[Data items]
----------
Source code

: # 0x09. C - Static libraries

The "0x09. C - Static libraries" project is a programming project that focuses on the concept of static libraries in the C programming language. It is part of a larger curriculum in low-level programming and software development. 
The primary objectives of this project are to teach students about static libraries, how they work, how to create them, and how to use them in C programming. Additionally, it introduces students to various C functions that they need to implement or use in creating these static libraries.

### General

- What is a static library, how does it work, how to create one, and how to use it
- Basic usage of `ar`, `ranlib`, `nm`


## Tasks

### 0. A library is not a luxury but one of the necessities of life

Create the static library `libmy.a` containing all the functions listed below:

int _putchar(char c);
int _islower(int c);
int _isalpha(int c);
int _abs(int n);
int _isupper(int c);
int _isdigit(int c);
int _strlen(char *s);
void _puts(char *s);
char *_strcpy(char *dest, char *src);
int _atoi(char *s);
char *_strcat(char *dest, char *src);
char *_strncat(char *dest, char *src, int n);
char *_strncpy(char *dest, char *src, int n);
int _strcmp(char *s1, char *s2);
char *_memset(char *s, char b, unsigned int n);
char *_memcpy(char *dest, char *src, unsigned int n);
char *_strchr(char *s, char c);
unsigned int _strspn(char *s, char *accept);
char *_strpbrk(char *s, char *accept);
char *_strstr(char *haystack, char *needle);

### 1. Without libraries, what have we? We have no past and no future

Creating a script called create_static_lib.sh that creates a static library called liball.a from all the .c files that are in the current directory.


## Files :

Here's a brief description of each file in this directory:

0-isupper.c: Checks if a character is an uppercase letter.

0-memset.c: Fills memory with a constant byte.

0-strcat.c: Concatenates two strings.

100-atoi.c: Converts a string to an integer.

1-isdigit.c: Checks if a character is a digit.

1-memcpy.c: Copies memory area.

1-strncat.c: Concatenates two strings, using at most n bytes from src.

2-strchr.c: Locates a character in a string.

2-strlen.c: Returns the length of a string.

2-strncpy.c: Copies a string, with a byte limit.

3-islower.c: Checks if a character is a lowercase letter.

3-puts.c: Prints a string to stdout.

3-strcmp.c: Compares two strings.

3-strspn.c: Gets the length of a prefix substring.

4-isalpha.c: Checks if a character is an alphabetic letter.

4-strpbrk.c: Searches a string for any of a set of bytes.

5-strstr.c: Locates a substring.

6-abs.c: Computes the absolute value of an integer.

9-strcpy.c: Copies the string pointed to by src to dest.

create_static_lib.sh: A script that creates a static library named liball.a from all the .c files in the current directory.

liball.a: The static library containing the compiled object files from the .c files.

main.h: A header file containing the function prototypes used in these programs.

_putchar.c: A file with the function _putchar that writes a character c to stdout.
----------
- [Problem] Word for word, write out all of the entries.

- [Solution to this task]
Source code

: # 0x09. C - Static libraries

The "0x09. C - Static libraries" project is a programming project that focuses on the concept of static libraries in the C programming language. It is part of a larger curriculum in low-level programming and software development. 
The primary objectives of this project are to teach students about static libraries, how they work, how to create them, and how to use them in C programming. Additionally, it introduces students to various C functions that they need to implement or use in creating these static libraries.

### General

- What is a static library, how does it work, how to create one, and how to use it
- Basic usage of `ar`, `ranlib`, `nm`


## Tasks

### 0. A library is not a luxury but one of the necessities of life

Create the static library `libmy.a` containing all the functions listed below:

int _putchar(char c);
int _islower(int c);
int _isalpha(int c);
int _abs(int n);
int _isupper(int c);
int _isdigit(int c);
int _strlen(char *s);
void _puts(char *s);
char *_strcpy(char *dest, char *src);
int _atoi(char *s);
char *_strcat(char *dest, char *src);
char *_strncat(char *dest, char *src, int n);
char *_strncpy(char *dest, char *src, int n);
int _strcmp(char *s1, char *s2);
char *_memset(char *s, char b, unsigned int n);
char *_memcpy(char *dest, char *src, unsigned int n);
char *_strchr(char *s, char c);
unsigned int _strspn(char *s, char *accept);
char *_strpbrk(char *s, char *accept);
char *_strstr(char *haystack, char *needle);

### 1. Without libraries, what have we? We have no past and no future

Creating a script called create_static_lib.sh that creates a static library called liball.a from all the .c files that are in the current directory.


## Files :

Here's a brief description of each file in this directory:

0-isupper.c: Checks if a character is an uppercase letter.

0-memset.c: Fills memory with a constant byte.

0-strcat.c: Concatenates two strings.

100-atoi.c: Converts a string to an integer.

1-isdigit.c: Checks if a character is a digit.

1-memcpy.c: Copies memory area.

1-strncat.c: Concatenates two strings, using at most n bytes from src.

2-strchr.c: Locates a character in a string.

2-strlen.c: Returns the length of a string.

2-strncpy.c: Copies a string, with a byte limit.

3-islower.c: Checks if a character is a lowercase letter.

3-puts.c: Prints a string to stdout.

3-strcmp.c: Compares two strings.

3-strspn.c: Gets the length of a prefix substring.

4-isalpha.c: Checks if a character is an alphabetic letter.

4-strpbrk.c: Searches a string for any of a set of bytes.

5-strstr.c: Locates a substring.

6-abs.c: Computes the absolute value of an integer.

9-strcpy.c: Copies the string pointed to by src to dest.

create_static_lib.sh: A script that creates a static library named liball.a from all the .c files in the current directory.

liball.a: The static library containing the compiled object files from the .c files.

main.h: A header file containing the function prototypes used in these programs.

_putchar.c: A file with the function _putchar that writes a character c to stdout.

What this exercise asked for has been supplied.